**Exercise instructions:**
Each record should be given back exactly, with none missing.

**Information shown:**
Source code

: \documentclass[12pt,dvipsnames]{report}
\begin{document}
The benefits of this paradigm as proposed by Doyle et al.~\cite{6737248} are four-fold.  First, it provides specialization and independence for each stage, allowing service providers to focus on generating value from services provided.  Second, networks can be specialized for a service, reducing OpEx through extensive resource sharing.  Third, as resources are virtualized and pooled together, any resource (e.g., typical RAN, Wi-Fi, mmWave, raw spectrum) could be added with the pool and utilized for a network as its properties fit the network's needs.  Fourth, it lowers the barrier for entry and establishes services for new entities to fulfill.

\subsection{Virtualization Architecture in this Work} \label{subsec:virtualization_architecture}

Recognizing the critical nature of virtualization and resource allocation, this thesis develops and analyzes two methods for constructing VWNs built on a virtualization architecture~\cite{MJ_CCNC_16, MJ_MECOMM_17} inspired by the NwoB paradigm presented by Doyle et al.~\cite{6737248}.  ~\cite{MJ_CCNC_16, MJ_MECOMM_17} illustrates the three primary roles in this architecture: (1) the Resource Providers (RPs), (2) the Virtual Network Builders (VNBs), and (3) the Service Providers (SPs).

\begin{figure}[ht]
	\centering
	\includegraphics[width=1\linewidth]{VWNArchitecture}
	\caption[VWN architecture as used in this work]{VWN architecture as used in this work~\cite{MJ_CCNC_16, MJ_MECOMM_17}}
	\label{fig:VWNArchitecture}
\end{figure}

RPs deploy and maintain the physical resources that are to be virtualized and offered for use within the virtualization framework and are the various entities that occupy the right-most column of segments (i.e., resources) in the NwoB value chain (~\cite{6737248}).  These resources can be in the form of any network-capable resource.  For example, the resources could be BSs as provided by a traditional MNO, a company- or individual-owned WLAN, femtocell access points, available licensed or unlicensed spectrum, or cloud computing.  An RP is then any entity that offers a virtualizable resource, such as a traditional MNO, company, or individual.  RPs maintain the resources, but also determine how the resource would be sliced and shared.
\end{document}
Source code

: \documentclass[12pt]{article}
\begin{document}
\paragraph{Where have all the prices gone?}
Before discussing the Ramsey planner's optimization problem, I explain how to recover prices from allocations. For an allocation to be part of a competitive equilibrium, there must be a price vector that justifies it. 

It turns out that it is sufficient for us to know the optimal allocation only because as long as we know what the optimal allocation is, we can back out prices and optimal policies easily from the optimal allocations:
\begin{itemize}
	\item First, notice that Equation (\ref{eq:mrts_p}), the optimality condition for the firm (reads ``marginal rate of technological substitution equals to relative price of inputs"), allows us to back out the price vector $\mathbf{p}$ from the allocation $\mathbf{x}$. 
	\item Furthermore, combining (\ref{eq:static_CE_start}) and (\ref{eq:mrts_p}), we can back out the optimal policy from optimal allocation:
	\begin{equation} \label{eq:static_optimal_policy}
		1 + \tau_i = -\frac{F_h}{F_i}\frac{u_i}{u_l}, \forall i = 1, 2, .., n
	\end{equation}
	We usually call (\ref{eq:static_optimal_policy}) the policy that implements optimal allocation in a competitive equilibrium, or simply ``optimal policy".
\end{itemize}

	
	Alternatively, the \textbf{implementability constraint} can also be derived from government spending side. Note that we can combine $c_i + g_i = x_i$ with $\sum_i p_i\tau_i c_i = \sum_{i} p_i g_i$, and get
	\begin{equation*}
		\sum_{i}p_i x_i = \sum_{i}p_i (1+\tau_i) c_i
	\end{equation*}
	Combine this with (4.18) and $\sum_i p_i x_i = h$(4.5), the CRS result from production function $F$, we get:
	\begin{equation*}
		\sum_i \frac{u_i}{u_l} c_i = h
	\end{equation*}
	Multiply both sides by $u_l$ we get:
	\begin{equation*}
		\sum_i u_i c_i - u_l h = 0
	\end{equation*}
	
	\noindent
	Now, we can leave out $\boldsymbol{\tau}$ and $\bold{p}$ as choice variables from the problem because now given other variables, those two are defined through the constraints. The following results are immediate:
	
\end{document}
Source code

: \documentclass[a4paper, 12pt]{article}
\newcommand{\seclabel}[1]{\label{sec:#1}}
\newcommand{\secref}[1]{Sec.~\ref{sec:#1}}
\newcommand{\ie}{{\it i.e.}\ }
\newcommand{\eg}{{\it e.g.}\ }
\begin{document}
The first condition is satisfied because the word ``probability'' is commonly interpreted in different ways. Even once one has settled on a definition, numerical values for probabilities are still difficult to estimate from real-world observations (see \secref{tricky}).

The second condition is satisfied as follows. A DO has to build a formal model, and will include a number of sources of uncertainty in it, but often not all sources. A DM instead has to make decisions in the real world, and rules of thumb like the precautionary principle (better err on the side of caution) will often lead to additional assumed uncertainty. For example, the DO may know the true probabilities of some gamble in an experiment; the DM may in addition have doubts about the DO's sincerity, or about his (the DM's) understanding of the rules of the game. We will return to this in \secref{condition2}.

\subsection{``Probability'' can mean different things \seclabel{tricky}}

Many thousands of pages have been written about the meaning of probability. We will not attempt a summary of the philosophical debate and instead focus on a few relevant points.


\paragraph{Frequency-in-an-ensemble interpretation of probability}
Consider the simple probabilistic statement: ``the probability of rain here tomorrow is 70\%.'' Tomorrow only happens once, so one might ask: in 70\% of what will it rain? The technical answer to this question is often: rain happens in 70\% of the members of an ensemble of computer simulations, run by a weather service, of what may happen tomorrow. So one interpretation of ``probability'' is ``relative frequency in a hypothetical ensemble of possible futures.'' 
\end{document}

**Expected answer:**
Source code

: \documentclass[12pt,dvipsnames]{report}
\begin{document}
The benefits of this paradigm as proposed by Doyle et al.~\cite{6737248} are four-fold.  First, it provides specialization and independence for each stage, allowing service providers to focus on generating value from services provided.  Second, networks can be specialized for a service, reducing OpEx through extensive resource sharing.  Third, as resources are virtualized and pooled together, any resource (e.g., typical RAN, Wi-Fi, mmWave, raw spectrum) could be added with the pool and utilized for a network as its properties fit the network's needs.  Fourth, it lowers the barrier for entry and establishes services for new entities to fulfill.

\subsection{Virtualization Architecture in this Work} \label{subsec:virtualization_architecture}

Recognizing the critical nature of virtualization and resource allocation, this thesis develops and analyzes two methods for constructing VWNs built on a virtualization architecture~\cite{MJ_CCNC_16, MJ_MECOMM_17} inspired by the NwoB paradigm presented by Doyle et al.~\cite{6737248}.  ~\cite{MJ_CCNC_16, MJ_MECOMM_17} illustrates the three primary roles in this architecture: (1) the Resource Providers (RPs), (2) the Virtual Network Builders (VNBs), and (3) the Service Providers (SPs).

\begin{figure}[ht]
	\centering
	\includegraphics[width=1\linewidth]{VWNArchitecture}
	\caption[VWN architecture as used in this work]{VWN architecture as used in this work~\cite{MJ_CCNC_16, MJ_MECOMM_17}}
	\label{fig:VWNArchitecture}
\end{figure}

RPs deploy and maintain the physical resources that are to be virtualized and offered for use within the virtualization framework and are the various entities that occupy the right-most column of segments (i.e., resources) in the NwoB value chain (~\cite{6737248}).  These resources can be in the form of any network-capable resource.  For example, the resources could be BSs as provided by a traditional MNO, a company- or individual-owned WLAN, femtocell access points, available licensed or unlicensed spectrum, or cloud computing.  An RP is then any entity that offers a virtualizable resource, such as a traditional MNO, company, or individual.  RPs maintain the resources, but also determine how the resource would be sliced and shared.
\end{document}
Source code

: \documentclass[12pt]{article}
\begin{document}
\paragraph{Where have all the prices gone?}
Before discussing the Ramsey planner's optimization problem, I explain how to recover prices from allocations. For an allocation to be part of a competitive equilibrium, there must be a price vector that justifies it. 

It turns out that it is sufficient for us to know the optimal allocation only because as long as we know what the optimal allocation is, we can back out prices and optimal policies easily from the optimal allocations:
\begin{itemize}
	\item First, notice that Equation (\ref{eq:mrts_p}), the optimality condition for the firm (reads ``marginal rate of technological substitution equals to relative price of inputs"), allows us to back out the price vector $\mathbf{p}$ from the allocation $\mathbf{x}$. 
	\item Furthermore, combining (\ref{eq:static_CE_start}) and (\ref{eq:mrts_p}), we can back out the optimal policy from optimal allocation:
	\begin{equation} \label{eq:static_optimal_policy}
		1 + \tau_i = -\frac{F_h}{F_i}\frac{u_i}{u_l}, \forall i = 1, 2, .., n
	\end{equation}
	We usually call (\ref{eq:static_optimal_policy}) the policy that implements optimal allocation in a competitive equilibrium, or simply ``optimal policy".
\end{itemize}

	
	Alternatively, the \textbf{implementability constraint} can also be derived from government spending side. Note that we can combine $c_i + g_i = x_i$ with $\sum_i p_i\tau_i c_i = \sum_{i} p_i g_i$, and get
	\begin{equation*}
		\sum_{i}p_i x_i = \sum_{i}p_i (1+\tau_i) c_i
	\end{equation*}
	Combine this with (4.18) and $\sum_i p_i x_i = h$(4.5), the CRS result from production function $F$, we get:
	\begin{equation*}
		\sum_i \frac{u_i}{u_l} c_i = h
	\end{equation*}
	Multiply both sides by $u_l$ we get:
	\begin{equation*}
		\sum_i u_i c_i - u_l h = 0
	\end{equation*}
	
	\noindent
	Now, we can leave out $\boldsymbol{\tau}$ and $\bold{p}$ as choice variables from the problem because now given other variables, those two are defined through the constraints. The following results are immediate:
	
\end{document}
Source code

: \documentclass[a4paper, 12pt]{article}
\newcommand{\seclabel}[1]{\label{sec:#1}}
\newcommand{\secref}[1]{Sec.~\ref{sec:#1}}
\newcommand{\ie}{{\it i.e.}\ }
\newcommand{\eg}{{\it e.g.}\ }
\begin{document}
The first condition is satisfied because the word ``probability'' is commonly interpreted in different ways. Even once one has settled on a definition, numerical values for probabilities are still difficult to estimate from real-world observations (see \secref{tricky}).

The second condition is satisfied as follows. A DO has to build a formal model, and will include a number of sources of uncertainty in it, but often not all sources. A DM instead has to make decisions in the real world, and rules of thumb like the precautionary principle (better err on the side of caution) will often lead to additional assumed uncertainty. For example, the DO may know the true probabilities of some gamble in an experiment; the DM may in addition have doubts about the DO's sincerity, or about his (the DM's) understanding of the rules of the game. We will return to this in \secref{condition2}.

\subsection{``Probability'' can mean different things \seclabel{tricky}}

Many thousands of pages have been written about the meaning of probability. We will not attempt a summary of the philosophical debate and instead focus on a few relevant points.


\paragraph{Frequency-in-an-ensemble interpretation of probability}
Consider the simple probabilistic statement: ``the probability of rain here tomorrow is 70\%.'' Tomorrow only happens once, so one might ask: in 70\% of what will it rain? The technical answer to this question is often: rain happens in 70\% of the members of an ensemble of computer simulations, run by a weather service, of what may happen tomorrow. So one interpretation of ``probability'' is ``relative frequency in a hypothetical ensemble of possible futures.'' 
\end{document}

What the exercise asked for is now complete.